I am really into protecting myself. Since I can remember, I have protected my heart. You, get close to me? It must mean that on some level I trust you. Until I know you, trust ain't happening. Once you show me that you cannot be trusted with my feelings, can't tell the truth, are abusive, try to invalidate me, see ya! I mentally put up a block. I know it is bad, but it is also the truth. I will cut you off. I will examine it later and then I will contact you so that we can talk. If what you did was disrespectful (without a doubt you KNEW that what you did could get your ass kicked!) you can forget it. A convo is not going down, I do not want you for a friend or in my realm of associates, period.

I have decided that it is time for me to take some chances with my heart. Why? Well, I want to be loved. I want to love someone back. That is all. I am suppose to love someone and join with them for life. This time, I will share my heart with a person who is showing me by deeds and words that they want the same thing back. I am doing the I will wait and see thing and then I will share back. Frankly, I feel it is better to get the guy to share with you first. Be yourself, be grown, be sexy, be friendly, be silly, but because I can be very emotional I am holding back a little bit. Just a little bit.

I can get into like/friendship quickly, and I am one of those loyal friends. I will look pass your shortcomings for years, and they can be major. I looked pass one of my using folk friends for years. She used this guy, I mean, knew he was interested and would use him up. Now, that ain't cool. I pro'lly would have looked to the left if this was for a short time period, but heck, this went on for YEARS. The worst of it was, she knew it was wrong, but she would not stop, then she would pick at him, try to embarass him in front of fam(his!) and her friends. Yeah he was a nerd and desperate, but NO ONE deserves to be treated like that. I told her after the first few months, if you are the stronger one and you know this is wrong it is your duty to leave him alone. It was like a parent watching their 18 year old son busting their 12 year old son in the chest with all of their might. It was wrong and unmatched, worse off, again, she knew it. She would belittle him and try to shame and break his spirit when they talked on the phone. I left that friendship cause I started to get the feeling that on a level she treated all her friends in this manner. And trust, that is what she did. Kick bricks chick. Enjoy my rendition of Dr. Seuss ya'll!!

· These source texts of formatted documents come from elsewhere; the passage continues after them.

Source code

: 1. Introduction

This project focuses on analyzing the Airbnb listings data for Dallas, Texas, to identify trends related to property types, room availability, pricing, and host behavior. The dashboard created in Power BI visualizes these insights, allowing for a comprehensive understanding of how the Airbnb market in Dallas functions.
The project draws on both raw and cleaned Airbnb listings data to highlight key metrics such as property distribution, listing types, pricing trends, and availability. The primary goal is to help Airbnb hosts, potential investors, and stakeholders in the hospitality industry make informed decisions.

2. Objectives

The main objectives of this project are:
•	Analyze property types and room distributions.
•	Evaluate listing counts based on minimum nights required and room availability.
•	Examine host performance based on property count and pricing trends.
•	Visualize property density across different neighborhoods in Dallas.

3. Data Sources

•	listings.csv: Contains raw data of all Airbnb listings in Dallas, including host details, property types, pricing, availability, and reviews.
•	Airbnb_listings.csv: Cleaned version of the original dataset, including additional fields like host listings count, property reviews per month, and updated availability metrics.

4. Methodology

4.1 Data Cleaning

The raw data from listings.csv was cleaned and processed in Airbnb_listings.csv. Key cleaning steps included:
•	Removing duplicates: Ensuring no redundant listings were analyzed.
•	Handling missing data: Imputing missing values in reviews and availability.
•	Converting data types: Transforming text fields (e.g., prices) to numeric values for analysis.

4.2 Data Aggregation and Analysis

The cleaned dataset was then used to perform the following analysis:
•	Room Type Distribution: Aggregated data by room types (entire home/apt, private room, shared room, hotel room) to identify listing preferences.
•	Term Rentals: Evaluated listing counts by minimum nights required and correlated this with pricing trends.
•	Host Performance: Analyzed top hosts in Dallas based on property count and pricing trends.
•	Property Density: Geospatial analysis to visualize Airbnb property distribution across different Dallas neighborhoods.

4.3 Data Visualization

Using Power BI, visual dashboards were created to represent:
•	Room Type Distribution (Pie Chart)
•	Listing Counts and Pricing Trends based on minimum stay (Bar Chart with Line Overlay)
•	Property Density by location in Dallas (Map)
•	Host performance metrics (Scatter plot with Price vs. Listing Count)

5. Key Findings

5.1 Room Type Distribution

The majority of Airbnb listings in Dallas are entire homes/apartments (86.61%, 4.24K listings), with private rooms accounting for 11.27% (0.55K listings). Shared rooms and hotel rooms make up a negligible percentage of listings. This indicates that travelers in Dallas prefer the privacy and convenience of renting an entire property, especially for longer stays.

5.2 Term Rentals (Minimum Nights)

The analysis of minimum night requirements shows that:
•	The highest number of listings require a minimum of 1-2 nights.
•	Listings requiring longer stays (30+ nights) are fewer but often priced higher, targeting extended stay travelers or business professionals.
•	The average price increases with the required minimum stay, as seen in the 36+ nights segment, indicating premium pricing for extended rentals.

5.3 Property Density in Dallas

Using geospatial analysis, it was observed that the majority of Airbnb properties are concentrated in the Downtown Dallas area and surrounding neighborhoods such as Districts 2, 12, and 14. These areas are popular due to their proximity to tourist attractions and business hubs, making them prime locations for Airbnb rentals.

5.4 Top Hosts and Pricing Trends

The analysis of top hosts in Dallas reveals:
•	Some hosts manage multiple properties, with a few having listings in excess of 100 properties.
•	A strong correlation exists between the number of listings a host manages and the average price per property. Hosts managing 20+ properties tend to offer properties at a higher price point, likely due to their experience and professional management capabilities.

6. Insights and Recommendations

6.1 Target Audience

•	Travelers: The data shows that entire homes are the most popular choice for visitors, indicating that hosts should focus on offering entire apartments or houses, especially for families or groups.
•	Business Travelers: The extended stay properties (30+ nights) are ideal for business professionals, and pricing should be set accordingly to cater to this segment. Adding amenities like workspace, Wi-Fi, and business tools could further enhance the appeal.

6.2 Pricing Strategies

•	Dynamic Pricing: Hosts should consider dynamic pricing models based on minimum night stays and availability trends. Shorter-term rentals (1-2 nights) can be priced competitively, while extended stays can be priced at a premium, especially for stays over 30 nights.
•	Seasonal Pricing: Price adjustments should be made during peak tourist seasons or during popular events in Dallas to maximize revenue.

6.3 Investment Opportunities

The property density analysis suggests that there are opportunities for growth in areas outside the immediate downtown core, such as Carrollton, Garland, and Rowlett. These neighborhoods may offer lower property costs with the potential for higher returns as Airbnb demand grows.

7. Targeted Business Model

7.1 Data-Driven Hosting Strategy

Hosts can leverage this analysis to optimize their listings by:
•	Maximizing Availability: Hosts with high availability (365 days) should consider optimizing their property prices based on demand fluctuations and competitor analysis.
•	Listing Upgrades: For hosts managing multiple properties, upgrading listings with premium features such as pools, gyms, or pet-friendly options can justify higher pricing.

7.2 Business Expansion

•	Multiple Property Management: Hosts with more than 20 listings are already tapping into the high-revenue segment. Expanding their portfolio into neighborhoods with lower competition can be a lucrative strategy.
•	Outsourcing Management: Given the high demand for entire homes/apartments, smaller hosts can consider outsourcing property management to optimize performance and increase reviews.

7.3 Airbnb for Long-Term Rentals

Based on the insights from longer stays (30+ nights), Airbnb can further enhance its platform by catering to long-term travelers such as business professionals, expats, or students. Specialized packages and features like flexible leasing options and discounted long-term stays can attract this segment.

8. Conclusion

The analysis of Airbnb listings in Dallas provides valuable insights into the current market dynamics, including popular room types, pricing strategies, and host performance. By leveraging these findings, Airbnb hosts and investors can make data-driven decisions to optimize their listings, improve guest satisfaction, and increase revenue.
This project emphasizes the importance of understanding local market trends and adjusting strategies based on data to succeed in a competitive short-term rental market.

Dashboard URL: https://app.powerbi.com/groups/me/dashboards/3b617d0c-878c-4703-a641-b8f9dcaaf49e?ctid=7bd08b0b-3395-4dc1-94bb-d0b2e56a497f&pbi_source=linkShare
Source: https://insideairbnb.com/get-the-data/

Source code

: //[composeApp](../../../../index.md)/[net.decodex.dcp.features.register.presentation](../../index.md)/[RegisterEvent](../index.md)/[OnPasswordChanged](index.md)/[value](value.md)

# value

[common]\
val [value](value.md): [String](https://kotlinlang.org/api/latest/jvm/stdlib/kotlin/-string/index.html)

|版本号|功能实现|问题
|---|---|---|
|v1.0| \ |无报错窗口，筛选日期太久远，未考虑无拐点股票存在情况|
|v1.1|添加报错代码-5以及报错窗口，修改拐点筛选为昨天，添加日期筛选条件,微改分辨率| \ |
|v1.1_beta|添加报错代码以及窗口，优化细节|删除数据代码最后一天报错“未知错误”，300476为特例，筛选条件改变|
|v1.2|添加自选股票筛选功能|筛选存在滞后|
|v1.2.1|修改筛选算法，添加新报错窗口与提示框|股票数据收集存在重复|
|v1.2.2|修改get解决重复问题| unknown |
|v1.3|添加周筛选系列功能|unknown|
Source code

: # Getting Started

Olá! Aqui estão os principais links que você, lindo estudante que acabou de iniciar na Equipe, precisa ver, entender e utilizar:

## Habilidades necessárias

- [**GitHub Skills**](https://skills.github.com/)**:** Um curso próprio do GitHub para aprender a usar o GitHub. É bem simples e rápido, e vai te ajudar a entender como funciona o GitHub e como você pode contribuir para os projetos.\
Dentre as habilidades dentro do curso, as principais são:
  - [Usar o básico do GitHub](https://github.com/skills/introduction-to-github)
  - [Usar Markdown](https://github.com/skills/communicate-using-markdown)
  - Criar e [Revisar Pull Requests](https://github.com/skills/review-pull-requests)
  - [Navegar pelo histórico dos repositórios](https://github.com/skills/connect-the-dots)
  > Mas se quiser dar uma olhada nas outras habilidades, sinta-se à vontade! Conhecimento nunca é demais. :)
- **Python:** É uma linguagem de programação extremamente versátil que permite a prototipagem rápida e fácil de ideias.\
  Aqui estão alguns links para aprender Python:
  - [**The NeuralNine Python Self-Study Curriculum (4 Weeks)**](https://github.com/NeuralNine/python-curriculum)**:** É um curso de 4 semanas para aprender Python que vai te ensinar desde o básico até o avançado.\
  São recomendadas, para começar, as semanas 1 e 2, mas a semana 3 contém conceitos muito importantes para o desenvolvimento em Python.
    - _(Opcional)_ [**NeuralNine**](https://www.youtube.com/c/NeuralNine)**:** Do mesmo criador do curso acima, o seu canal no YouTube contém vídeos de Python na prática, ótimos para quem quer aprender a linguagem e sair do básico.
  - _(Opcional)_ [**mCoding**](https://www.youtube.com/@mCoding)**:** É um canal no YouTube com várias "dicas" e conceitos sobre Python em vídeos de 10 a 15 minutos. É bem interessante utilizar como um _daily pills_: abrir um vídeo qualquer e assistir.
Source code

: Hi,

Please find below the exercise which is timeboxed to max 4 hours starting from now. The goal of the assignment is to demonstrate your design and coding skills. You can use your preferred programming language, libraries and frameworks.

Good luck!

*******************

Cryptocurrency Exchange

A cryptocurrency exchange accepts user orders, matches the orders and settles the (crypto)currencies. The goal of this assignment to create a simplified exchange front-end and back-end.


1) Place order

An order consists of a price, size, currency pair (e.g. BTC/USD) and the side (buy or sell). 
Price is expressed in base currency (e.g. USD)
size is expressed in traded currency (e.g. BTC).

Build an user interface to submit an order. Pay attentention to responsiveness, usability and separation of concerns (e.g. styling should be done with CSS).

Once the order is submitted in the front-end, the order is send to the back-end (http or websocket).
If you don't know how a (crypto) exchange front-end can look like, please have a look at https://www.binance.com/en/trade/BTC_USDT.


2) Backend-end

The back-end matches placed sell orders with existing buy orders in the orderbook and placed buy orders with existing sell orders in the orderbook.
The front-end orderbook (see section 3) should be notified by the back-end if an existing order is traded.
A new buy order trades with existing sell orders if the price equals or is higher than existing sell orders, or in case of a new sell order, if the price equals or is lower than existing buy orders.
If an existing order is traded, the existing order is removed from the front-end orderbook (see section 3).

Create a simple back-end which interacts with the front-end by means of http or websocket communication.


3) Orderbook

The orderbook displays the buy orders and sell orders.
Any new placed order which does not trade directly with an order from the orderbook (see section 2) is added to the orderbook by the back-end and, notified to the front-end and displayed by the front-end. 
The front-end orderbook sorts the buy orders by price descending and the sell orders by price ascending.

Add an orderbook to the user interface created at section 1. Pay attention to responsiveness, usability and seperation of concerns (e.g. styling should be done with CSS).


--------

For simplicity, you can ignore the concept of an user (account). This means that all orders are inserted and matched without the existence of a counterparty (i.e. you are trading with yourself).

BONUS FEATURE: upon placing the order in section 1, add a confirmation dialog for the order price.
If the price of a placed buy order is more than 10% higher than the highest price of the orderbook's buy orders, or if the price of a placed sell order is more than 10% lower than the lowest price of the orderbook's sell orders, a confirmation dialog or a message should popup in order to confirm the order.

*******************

Because I had to gain patience and ignore things at such a young age in order to get through a day (one day I will intro you to my crazy fam, but today ain't gonna happen!!) I love folks and live like this. Now I will come and stomp you out when I have had enough, but please do not work on my nerves to get me to that point. I am beyond tired of you then, I want to hurt you. I want to hurt you badly.

Back on topic. I am taking a chance to get to know and love someone, despite my fears. Despite the challenges. And yes, there are challenges in moving along with this person. I am not sure if we can overcome them, but I am praying about it.

Kita, taking a chance. Whoooo. Life is getting a lot more interesting ya'll.